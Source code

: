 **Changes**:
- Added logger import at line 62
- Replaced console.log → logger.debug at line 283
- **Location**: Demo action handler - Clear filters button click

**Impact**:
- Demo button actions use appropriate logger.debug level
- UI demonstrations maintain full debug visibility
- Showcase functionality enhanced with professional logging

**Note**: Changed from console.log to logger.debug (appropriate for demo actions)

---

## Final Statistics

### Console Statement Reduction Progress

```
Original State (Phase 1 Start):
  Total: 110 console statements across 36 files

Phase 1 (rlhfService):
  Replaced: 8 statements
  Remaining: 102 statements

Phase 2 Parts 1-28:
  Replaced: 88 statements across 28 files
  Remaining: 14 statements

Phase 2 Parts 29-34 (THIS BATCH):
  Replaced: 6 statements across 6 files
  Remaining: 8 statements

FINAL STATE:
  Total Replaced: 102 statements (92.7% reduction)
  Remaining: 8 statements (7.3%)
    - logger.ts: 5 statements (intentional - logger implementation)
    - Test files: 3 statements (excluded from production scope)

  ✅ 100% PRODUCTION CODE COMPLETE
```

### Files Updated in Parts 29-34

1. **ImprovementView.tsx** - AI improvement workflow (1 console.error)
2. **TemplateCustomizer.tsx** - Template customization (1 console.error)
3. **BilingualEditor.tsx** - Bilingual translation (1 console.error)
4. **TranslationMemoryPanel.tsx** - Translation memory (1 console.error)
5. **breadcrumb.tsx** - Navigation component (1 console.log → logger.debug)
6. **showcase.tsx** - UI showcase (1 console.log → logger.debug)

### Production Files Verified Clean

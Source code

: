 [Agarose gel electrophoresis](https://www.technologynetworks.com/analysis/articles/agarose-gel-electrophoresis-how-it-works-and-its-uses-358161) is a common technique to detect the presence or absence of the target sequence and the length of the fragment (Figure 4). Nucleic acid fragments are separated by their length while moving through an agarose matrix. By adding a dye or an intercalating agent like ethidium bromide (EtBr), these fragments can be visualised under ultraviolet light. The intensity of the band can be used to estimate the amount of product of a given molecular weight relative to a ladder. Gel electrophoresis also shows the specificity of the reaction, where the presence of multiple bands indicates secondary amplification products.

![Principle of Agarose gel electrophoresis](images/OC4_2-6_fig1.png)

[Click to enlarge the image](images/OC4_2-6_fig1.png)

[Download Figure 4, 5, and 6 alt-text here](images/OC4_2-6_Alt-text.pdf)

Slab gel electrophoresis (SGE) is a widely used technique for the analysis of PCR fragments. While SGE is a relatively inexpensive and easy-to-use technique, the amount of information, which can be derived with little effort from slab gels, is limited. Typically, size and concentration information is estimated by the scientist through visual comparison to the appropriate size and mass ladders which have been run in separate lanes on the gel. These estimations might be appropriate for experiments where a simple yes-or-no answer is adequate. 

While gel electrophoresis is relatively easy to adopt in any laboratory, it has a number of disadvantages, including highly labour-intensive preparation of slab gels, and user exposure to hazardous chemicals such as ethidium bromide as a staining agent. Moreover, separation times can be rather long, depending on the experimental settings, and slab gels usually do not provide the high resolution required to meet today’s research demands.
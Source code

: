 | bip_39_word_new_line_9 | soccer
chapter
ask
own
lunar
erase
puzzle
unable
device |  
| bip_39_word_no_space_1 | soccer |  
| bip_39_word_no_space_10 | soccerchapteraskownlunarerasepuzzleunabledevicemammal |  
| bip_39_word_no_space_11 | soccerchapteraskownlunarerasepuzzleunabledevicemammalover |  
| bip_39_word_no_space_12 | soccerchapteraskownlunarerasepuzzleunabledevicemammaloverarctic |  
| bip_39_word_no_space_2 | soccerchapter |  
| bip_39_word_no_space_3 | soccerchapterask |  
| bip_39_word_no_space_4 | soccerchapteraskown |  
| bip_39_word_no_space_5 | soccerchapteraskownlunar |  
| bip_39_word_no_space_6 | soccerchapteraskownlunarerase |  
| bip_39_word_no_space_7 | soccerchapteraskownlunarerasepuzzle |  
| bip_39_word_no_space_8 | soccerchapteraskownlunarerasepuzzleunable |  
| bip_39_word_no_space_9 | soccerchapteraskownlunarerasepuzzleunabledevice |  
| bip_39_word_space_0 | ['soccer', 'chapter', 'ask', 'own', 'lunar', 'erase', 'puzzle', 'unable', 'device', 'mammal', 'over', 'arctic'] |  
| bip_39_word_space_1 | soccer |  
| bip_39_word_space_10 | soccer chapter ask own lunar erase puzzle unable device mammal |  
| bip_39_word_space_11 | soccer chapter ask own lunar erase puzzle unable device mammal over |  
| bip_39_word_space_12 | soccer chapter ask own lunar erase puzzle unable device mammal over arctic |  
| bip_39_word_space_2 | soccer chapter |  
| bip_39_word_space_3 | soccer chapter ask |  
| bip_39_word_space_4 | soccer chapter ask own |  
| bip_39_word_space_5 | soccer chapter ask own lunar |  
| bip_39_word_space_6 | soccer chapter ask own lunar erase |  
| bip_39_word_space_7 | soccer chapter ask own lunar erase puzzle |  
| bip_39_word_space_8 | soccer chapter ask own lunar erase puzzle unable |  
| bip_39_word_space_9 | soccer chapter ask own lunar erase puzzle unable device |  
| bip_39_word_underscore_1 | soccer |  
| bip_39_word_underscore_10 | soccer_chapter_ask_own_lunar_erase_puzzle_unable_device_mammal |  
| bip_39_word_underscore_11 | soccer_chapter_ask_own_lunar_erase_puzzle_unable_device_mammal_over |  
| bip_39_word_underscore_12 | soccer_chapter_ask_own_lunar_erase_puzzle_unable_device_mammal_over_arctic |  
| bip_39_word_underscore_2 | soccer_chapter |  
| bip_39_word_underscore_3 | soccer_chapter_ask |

--- TASK INSTRUCTIONS ---
Whenever a line in the listing above includes the word "error", return that line.

--- TASK SOLUTION ---
1. **ImprovementView.tsx** - AI improvement workflow (1 console.error)
2. **TemplateCustomizer.tsx** - Template customization (1 console.error)
3. **BilingualEditor.tsx** - Bilingual translation (1 console.error)
4. **TranslationMemoryPanel.tsx** - Translation memory (1 console.error)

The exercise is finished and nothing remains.